**Goal of the exercise:**
Note each line in the data below that holds "import", and copy it.

- - - - - - -

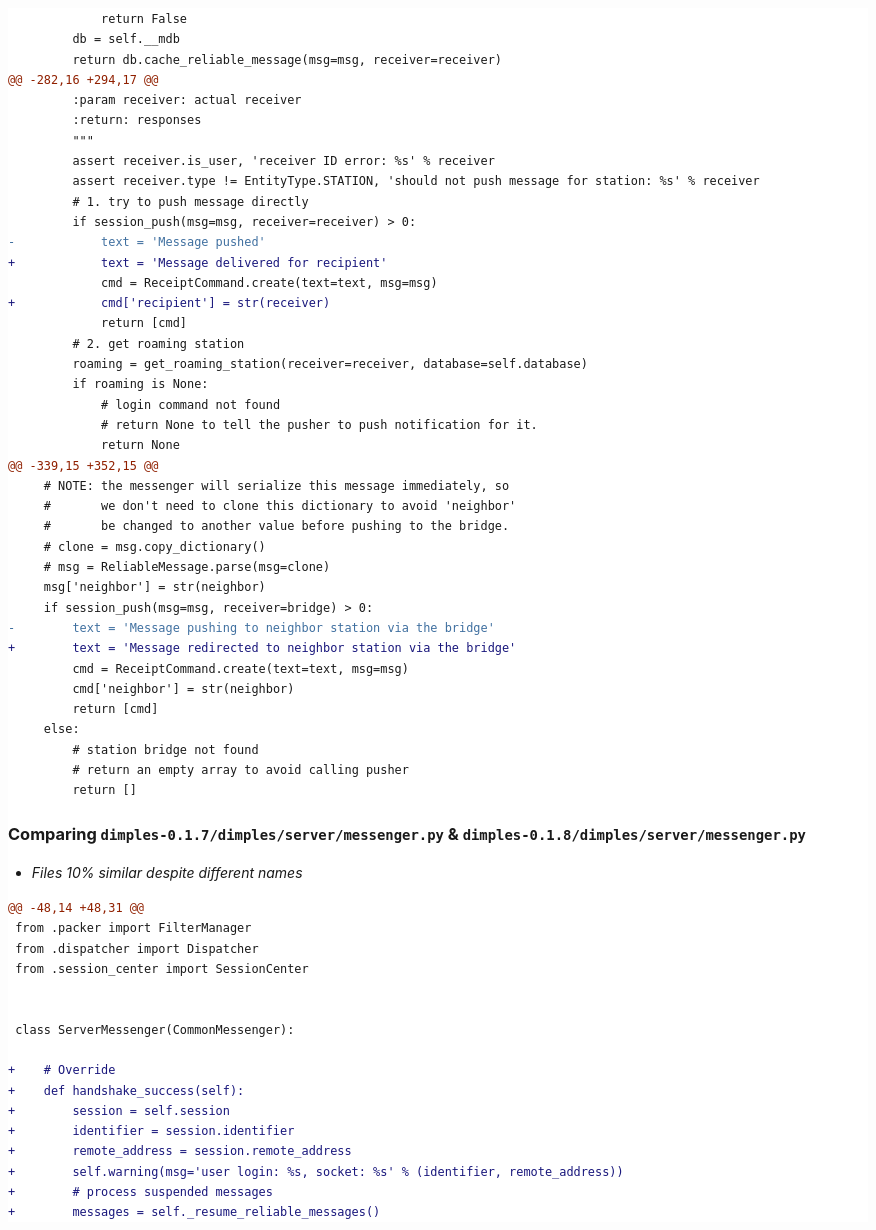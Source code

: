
 ```diff
             return False
         db = self.__mdb
         return db.cache_reliable_message(msg=msg, receiver=receiver)
@@ -282,16 +294,17 @@
         :param receiver: actual receiver
         :return: responses
         """
         assert receiver.is_user, 'receiver ID error: %s' % receiver
         assert receiver.type != EntityType.STATION, 'should not push message for station: %s' % receiver
         # 1. try to push message directly
         if session_push(msg=msg, receiver=receiver) > 0:
-            text = 'Message pushed'
+            text = 'Message delivered for recipient'
             cmd = ReceiptCommand.create(text=text, msg=msg)
+            cmd['recipient'] = str(receiver)
             return [cmd]
         # 2. get roaming station
         roaming = get_roaming_station(receiver=receiver, database=self.database)
         if roaming is None:
             # login command not found
             # return None to tell the pusher to push notification for it.
             return None
@@ -339,15 +352,15 @@
     # NOTE: the messenger will serialize this message immediately, so
     #       we don't need to clone this dictionary to avoid 'neighbor'
     #       be changed to another value before pushing to the bridge.
     # clone = msg.copy_dictionary()
     # msg = ReliableMessage.parse(msg=clone)
     msg['neighbor'] = str(neighbor)
     if session_push(msg=msg, receiver=bridge) > 0:
-        text = 'Message pushing to neighbor station via the bridge'
+        text = 'Message redirected to neighbor station via the bridge'
         cmd = ReceiptCommand.create(text=text, msg=msg)
         cmd['neighbor'] = str(neighbor)
         return [cmd]
     else:
         # station bridge not found
         # return an empty array to avoid calling pusher
         return []
```

### Comparing `dimples-0.1.7/dimples/server/messenger.py` & `dimples-0.1.8/dimples/server/messenger.py`

 * *Files 10% similar despite different names*

```diff
@@ -48,14 +48,31 @@
 from .packer import FilterManager
 from .dispatcher import Dispatcher
 from .session_center import SessionCenter
 
 
 class ServerMessenger(CommonMessenger):
 
+    # Override
+    def handshake_success(self):
+        session = self.session
+        identifier = session.identifier
+        remote_address = session.remote_address
+        self.warning(msg='user login: %s, socket: %s' % (identifier, remote_address))
+        # process suspended messages
+        messages = self._resume_reliable_messages()
```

- - - - - - -

**Result for this task:**
 from .packer import FilterManager
 from .dispatcher import Dispatcher
 from .session_center import SessionCenter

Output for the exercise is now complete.